* _WHAT YOU HAVE TO DO_: Where a picture appears, leave it out, and print the rest of the records as they are.

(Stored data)
□ □ □ □ □

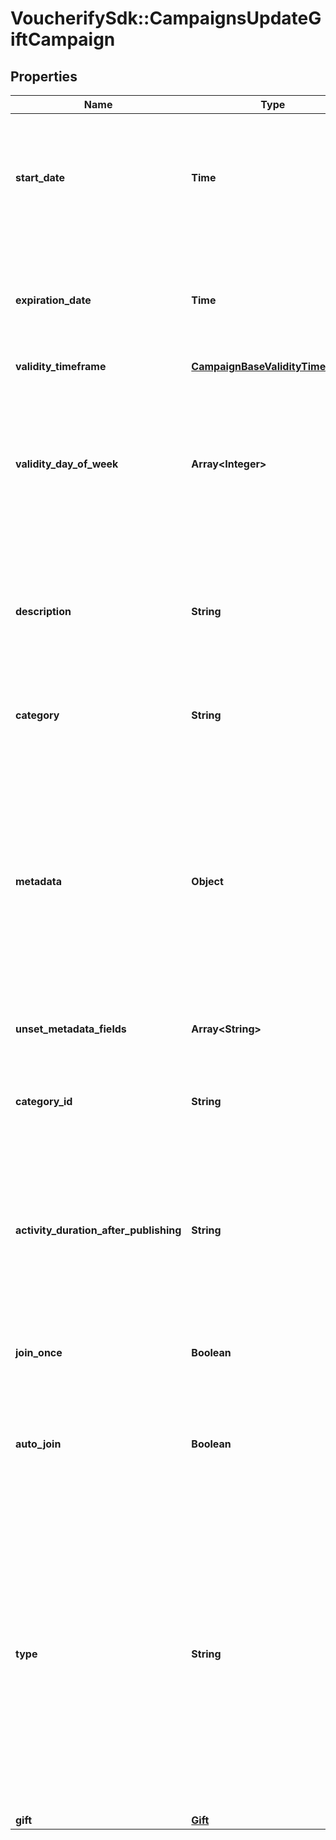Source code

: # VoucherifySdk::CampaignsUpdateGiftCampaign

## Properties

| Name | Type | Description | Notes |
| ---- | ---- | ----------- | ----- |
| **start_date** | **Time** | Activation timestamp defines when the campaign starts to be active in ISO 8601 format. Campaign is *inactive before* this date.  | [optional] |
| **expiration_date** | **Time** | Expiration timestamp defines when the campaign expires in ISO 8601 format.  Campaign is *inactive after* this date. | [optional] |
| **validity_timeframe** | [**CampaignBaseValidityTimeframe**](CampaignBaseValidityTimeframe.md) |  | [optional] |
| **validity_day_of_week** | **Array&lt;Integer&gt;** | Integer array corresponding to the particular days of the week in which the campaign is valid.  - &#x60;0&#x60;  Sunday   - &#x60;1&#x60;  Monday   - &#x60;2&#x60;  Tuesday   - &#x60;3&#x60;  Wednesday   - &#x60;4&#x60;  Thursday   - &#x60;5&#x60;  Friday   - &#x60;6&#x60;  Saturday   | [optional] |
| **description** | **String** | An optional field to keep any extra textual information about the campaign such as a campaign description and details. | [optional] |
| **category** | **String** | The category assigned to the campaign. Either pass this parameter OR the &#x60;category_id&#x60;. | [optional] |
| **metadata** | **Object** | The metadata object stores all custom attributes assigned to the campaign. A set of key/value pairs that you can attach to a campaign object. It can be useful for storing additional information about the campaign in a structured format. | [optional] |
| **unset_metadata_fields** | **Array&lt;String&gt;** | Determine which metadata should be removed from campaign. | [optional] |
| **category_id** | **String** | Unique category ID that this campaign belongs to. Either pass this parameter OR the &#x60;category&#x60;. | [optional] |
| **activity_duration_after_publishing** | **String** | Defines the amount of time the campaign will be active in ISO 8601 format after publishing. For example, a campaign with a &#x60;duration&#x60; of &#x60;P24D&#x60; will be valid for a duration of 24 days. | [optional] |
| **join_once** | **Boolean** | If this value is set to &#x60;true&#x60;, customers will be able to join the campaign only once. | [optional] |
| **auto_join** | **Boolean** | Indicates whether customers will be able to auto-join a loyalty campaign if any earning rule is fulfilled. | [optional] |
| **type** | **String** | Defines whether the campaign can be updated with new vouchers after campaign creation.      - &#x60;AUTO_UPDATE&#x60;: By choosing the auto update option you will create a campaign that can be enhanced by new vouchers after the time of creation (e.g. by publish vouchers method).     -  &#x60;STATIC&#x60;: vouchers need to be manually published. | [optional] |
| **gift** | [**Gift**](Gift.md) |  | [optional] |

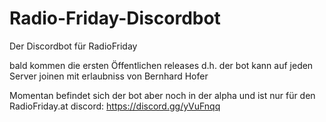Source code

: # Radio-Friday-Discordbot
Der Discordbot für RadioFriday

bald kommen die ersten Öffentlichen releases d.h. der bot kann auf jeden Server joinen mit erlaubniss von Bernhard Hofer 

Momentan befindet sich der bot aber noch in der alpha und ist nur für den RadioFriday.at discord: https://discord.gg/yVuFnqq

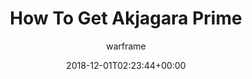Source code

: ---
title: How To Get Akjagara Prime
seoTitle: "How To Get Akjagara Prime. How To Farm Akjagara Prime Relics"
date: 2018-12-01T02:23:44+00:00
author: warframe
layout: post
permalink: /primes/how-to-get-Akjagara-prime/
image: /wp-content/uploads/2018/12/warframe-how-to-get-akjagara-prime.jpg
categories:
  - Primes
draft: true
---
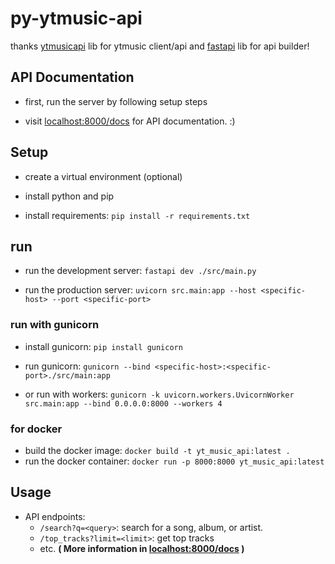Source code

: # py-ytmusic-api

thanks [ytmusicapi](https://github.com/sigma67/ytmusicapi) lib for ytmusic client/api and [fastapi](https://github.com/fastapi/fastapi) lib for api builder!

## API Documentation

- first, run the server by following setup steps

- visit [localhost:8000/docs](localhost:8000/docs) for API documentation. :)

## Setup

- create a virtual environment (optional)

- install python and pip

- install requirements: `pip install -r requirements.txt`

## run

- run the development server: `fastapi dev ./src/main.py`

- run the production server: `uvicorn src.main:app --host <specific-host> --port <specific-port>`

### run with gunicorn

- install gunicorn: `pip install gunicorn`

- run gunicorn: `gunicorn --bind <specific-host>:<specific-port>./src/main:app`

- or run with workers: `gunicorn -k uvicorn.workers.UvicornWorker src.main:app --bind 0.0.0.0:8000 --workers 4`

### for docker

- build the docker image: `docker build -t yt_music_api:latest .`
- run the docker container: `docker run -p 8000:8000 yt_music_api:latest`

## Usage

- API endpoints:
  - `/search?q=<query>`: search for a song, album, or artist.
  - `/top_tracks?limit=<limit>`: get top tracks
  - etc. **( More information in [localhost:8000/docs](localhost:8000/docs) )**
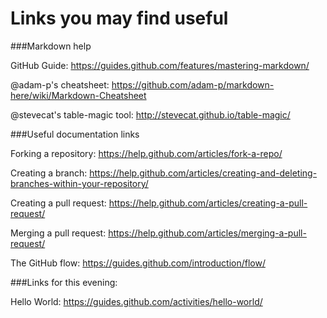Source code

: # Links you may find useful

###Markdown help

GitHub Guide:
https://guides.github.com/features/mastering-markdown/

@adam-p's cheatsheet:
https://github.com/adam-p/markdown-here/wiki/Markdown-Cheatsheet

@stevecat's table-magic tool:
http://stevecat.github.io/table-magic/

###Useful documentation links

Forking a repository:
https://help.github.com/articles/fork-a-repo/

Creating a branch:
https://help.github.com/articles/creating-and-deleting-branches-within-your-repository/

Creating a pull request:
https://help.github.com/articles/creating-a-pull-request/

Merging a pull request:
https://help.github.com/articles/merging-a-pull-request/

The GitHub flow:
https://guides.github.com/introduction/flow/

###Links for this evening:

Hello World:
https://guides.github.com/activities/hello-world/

□ □ □ □ □

* _SOLVED PROBLEM_:
Source code

: # VoucherifySdk::CampaignsUpdateGiftCampaign

## Properties

| Name | Type | Description | Notes |
| ---- | ---- | ----------- | ----- |
| **start_date** | **Time** | Activation timestamp defines when the campaign starts to be active in ISO 8601 format. Campaign is *inactive before* this date.  | [optional] |
| **expiration_date** | **Time** | Expiration timestamp defines when the campaign expires in ISO 8601 format.  Campaign is *inactive after* this date. | [optional] |
| **validity_timeframe** | [**CampaignBaseValidityTimeframe**](CampaignBaseValidityTimeframe.md) |  | [optional] |
| **validity_day_of_week** | **Array&lt;Integer&gt;** | Integer array corresponding to the particular days of the week in which the campaign is valid.  - &#x60;0&#x60;  Sunday   - &#x60;1&#x60;  Monday   - &#x60;2&#x60;  Tuesday   - &#x60;3&#x60;  Wednesday   - &#x60;4&#x60;  Thursday   - &#x60;5&#x60;  Friday   - &#x60;6&#x60;  Saturday   | [optional] |
| **description** | **String** | An optional field to keep any extra textual information about the campaign such as a campaign description and details. | [optional] |
| **category** | **String** | The category assigned to the campaign. Either pass this parameter OR the &#x60;category_id&#x60;. | [optional] |
| **metadata** | **Object** | The metadata object stores all custom attributes assigned to the campaign. A set of key/value pairs that you can attach to a campaign object. It can be useful for storing additional information about the campaign in a structured format. | [optional] |
| **unset_metadata_fields** | **Array&lt;String&gt;** | Determine which metadata should be removed from campaign. | [optional] |
| **category_id** | **String** | Unique category ID that this campaign belongs to. Either pass this parameter OR the &#x60;category&#x60;. | [optional] |
| **activity_duration_after_publishing** | **String** | Defines the amount of time the campaign will be active in ISO 8601 format after publishing. For example, a campaign with a &#x60;duration&#x60; of &#x60;P24D&#x60; will be valid for a duration of 24 days. | [optional] |
| **join_once** | **Boolean** | If this value is set to &#x60;true&#x60;, customers will be able to join the campaign only once. | [optional] |
| **auto_join** | **Boolean** | Indicates whether customers will be able to auto-join a loyalty campaign if any earning rule is fulfilled. | [optional] |
| **type** | **String** | Defines whether the campaign can be updated with new vouchers after campaign creation.      - &#x60;AUTO_UPDATE&#x60;: By choosing the auto update option you will create a campaign that can be enhanced by new vouchers after the time of creation (e.g. by publish vouchers method).     -  &#x60;STATIC&#x60;: vouchers need to be manually published. | [optional] |
| **gift** | [**Gift**](Gift.md) |  | [optional] |

Source code

: # Radio-Friday-Discordbot
Der Discordbot für RadioFriday

bald kommen die ersten Öffentlichen releases d.h. der bot kann auf jeden Server joinen mit erlaubniss von Bernhard Hofer 

Momentan befindet sich der bot aber noch in der alpha und ist nur für den RadioFriday.at discord: https://discord.gg/yVuFnqq

Source code

: ---
title: How To Get Akjagara Prime
seoTitle: "How To Get Akjagara Prime. How To Farm Akjagara Prime Relics"
date: 2018-12-01T02:23:44+00:00
author: warframe
layout: post
permalink: /primes/how-to-get-Akjagara-prime/
image: /wp-content/uploads/2018/12/warframe-how-to-get-akjagara-prime.jpg
categories:
  - Primes
draft: true
---
Source code

: # py-ytmusic-api

thanks [ytmusicapi](https://github.com/sigma67/ytmusicapi) lib for ytmusic client/api and [fastapi](https://github.com/fastapi/fastapi) lib for api builder!

## API Documentation

- first, run the server by following setup steps

- visit [localhost:8000/docs](localhost:8000/docs) for API documentation. :)

## Setup

- create a virtual environment (optional)

- install python and pip

- install requirements: `pip install -r requirements.txt`

## run

- run the development server: `fastapi dev ./src/main.py`

- run the production server: `uvicorn src.main:app --host <specific-host> --port <specific-port>`

### run with gunicorn

- install gunicorn: `pip install gunicorn`

- run gunicorn: `gunicorn --bind <specific-host>:<specific-port>./src/main:app`

- or run with workers: `gunicorn -k uvicorn.workers.UvicornWorker src.main:app --bind 0.0.0.0:8000 --workers 4`

### for docker

- build the docker image: `docker build -t yt_music_api:latest .`
- run the docker container: `docker run -p 8000:8000 yt_music_api:latest`

## Usage

- API endpoints:
  - `/search?q=<query>`: search for a song, album, or artist.
  - `/top_tracks?limit=<limit>`: get top tracks
  - etc. **( More information in [localhost:8000/docs](localhost:8000/docs) )**
Source code

: # Links you may find useful

###Markdown help

GitHub Guide:
https://guides.github.com/features/mastering-markdown/

@adam-p's cheatsheet:
https://github.com/adam-p/markdown-here/wiki/Markdown-Cheatsheet

@stevecat's table-magic tool:
http://stevecat.github.io/table-magic/

###Useful documentation links

Forking a repository:
https://help.github.com/articles/fork-a-repo/

Creating a branch:
https://help.github.com/articles/creating-and-deleting-branches-within-your-repository/

Creating a pull request:
https://help.github.com/articles/creating-a-pull-request/

Merging a pull request:
https://help.github.com/articles/merging-a-pull-request/

The GitHub flow:
https://guides.github.com/introduction/flow/

###Links for this evening:

Hello World:
https://guides.github.com/activities/hello-world/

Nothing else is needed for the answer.